▸ Work instructions:
Please return all lines from the records below that include the string "images".

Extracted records
------------------------------------------------------------------------

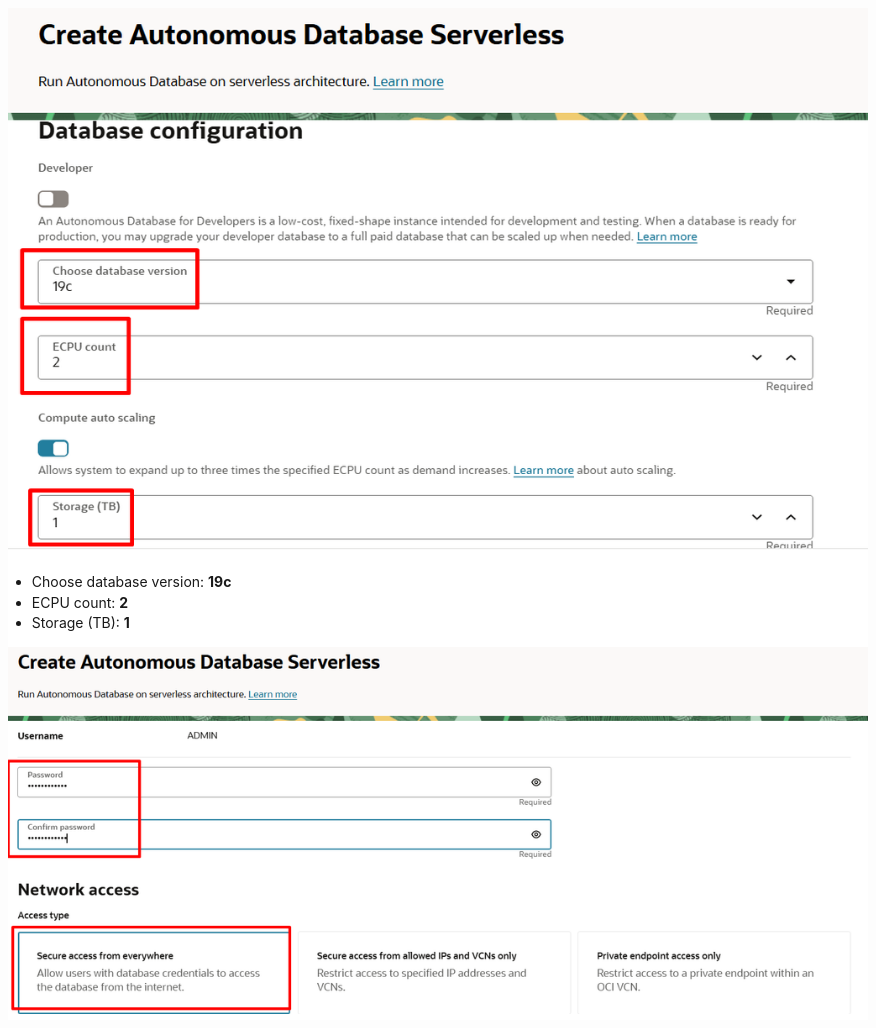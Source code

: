 ![configure o Autonomous Database](./images/autonomous-database-config-4.png)

* Choose database version: **19c**
* ECPU count: **2**
* Storage (TB): **1**

![configure as credenciais e tipo de acesso](./images/autonomous-database-credentials-5.png)
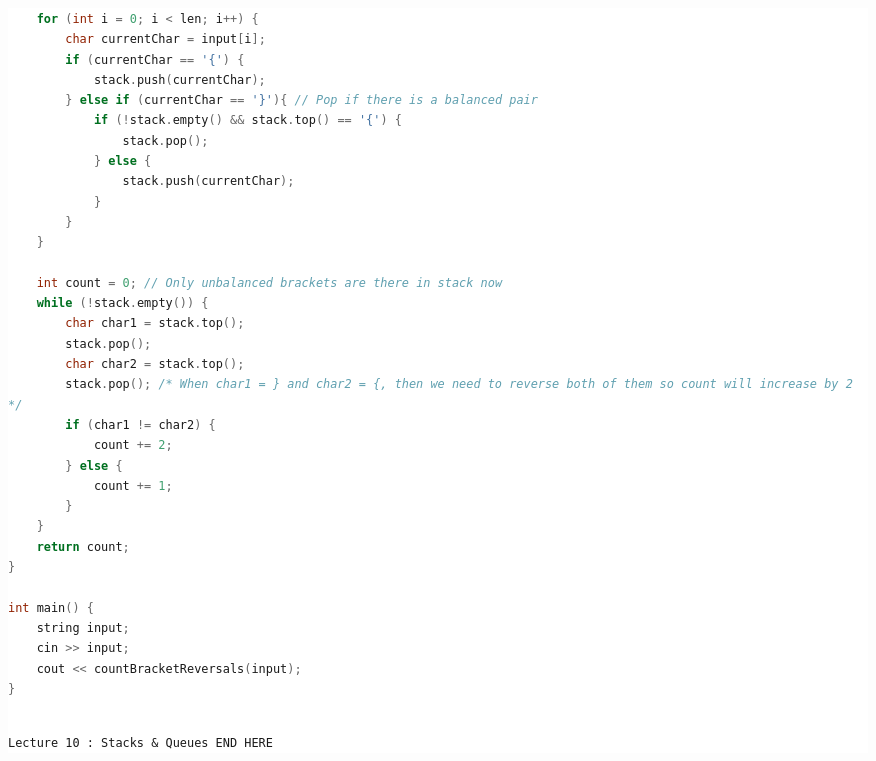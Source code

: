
 ```cpp
    for (int i = 0; i < len; i++) { 
        char currentChar = input[i]; 
        if (currentChar == '{') { 
            stack.push(currentChar); 
        } else if (currentChar == '}'){ // Pop if there is a balanced pair 
            if (!stack.empty() && stack.top() == '{') { 
                stack.pop(); 
            } else { 
                stack.push(currentChar); 
            } 
        } 
    } 
    
    int count = 0; // Only unbalanced brackets are there in stack now 
    while (!stack.empty()) { 
        char char1 = stack.top(); 
        stack.pop(); 
        char char2 = stack.top(); 
        stack.pop(); /* When char1 = } and char2 = {, then we need to reverse both of them so count will increase by 2 */ 
        if (char1 != char2) { 
            count += 2; 
        } else { 
            count += 1; 
        } 
    } 
    return count; 
}

int main() {
    string input;
    cin >> input;
    cout << countBracketReversals(input);
}
```

```

Lecture 10 : Stacks & Queues END HERE

```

------------------------------------------------------------------------

▸ Response area:
: ![configure o Autonomous Database](./images/autonomous-database-config-4.png)
![configure as credenciais e tipo de acesso](./images/autonomous-database-credentials-5.png)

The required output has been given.